Gıda fiyatları yükseliyor...

Girdi maliyetleri artıyor...

Çiftçi tarlasını-toprağını terk ediyor...

Gıda stratejik bir güç...

Üretimi sürdürmek yetmez, arttırmak durumundayız...

bütün bunlara nasıl çözüm bulacağız, tarım adına geleceğe nasıl umutla bakacağız?..

Çözüme giden en kestirme yol; tarımsal desteklerin "artması" değil, tarıma verilen DEĞERİN artması...

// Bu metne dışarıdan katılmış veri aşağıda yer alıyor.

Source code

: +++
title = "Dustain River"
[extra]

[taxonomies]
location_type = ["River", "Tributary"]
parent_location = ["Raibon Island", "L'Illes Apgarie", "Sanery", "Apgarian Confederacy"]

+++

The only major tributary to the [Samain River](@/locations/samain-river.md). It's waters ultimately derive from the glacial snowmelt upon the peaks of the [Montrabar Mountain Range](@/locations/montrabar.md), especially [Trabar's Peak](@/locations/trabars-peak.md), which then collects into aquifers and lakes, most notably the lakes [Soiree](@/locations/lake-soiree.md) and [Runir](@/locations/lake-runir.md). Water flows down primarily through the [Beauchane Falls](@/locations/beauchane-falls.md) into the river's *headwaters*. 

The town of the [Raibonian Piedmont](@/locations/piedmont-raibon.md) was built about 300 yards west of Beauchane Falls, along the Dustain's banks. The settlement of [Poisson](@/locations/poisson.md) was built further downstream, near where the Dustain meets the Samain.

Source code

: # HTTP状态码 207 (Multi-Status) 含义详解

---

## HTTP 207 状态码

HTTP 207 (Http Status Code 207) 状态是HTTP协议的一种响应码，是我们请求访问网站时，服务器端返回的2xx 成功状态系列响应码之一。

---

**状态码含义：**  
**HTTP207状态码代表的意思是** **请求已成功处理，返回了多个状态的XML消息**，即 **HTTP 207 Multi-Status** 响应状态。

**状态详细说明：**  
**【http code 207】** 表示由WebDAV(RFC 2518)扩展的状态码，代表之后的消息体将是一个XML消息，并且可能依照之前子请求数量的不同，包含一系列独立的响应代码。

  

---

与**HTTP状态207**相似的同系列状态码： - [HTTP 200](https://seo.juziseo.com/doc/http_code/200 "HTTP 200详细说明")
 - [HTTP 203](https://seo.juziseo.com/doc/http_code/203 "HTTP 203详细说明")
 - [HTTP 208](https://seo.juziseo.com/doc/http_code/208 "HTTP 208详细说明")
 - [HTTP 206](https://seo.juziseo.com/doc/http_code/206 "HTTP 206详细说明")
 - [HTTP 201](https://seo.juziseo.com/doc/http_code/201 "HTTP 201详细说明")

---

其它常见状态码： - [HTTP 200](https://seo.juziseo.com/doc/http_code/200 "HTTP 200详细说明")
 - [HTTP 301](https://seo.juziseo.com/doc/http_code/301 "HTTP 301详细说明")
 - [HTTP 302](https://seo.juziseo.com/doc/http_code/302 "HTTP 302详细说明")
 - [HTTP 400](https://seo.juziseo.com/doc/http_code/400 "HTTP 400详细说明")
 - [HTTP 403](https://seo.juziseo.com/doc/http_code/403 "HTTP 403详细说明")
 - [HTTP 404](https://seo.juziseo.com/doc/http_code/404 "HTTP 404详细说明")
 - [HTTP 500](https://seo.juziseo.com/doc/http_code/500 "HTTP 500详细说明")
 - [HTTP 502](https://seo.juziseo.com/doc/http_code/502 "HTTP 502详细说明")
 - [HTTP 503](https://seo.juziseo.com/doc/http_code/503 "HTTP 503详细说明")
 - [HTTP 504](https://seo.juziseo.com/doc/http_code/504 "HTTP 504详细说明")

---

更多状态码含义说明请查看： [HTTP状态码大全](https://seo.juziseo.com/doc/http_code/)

Açlık sınırının altında kalan çiftçi ailesinin değil tarımsal üretimi arttırması, bırakıp gitmesi an meselesi. Girdi maliyetleri ile ürün taban fiyatı arasındaki bakış açısı çiftçiyi toprağında tutmaz/tutamıyor. Bir zamanlar slogan bile olsa tarladan sofraya dediğimiz gıdanın yolculuğunu, reyondan sofraya olarak algıladığımız sürece tüketicinin gıda harcamalarını düşüremeyiz. Çiftçiliği idealleri arasında hayal etmeyen çocuklardan da açlıktan baygın düşen çocuklardan da hepimiz sorumluyuz. Köyden kente göçü zorunlu hale getiren imkansızlıklar, çiftçi ailesini kentte daha büyük imkansızlıklara mahkum ettiğimizi anladığımız zaman çok geç olacak! Her ne kadar erkek egemen bir sektör olsa da tarım, üretimin devamlılığını da, sektörün geleceğini de belirleyen kadındır, bunu hala farketmedik/etmiyoruz...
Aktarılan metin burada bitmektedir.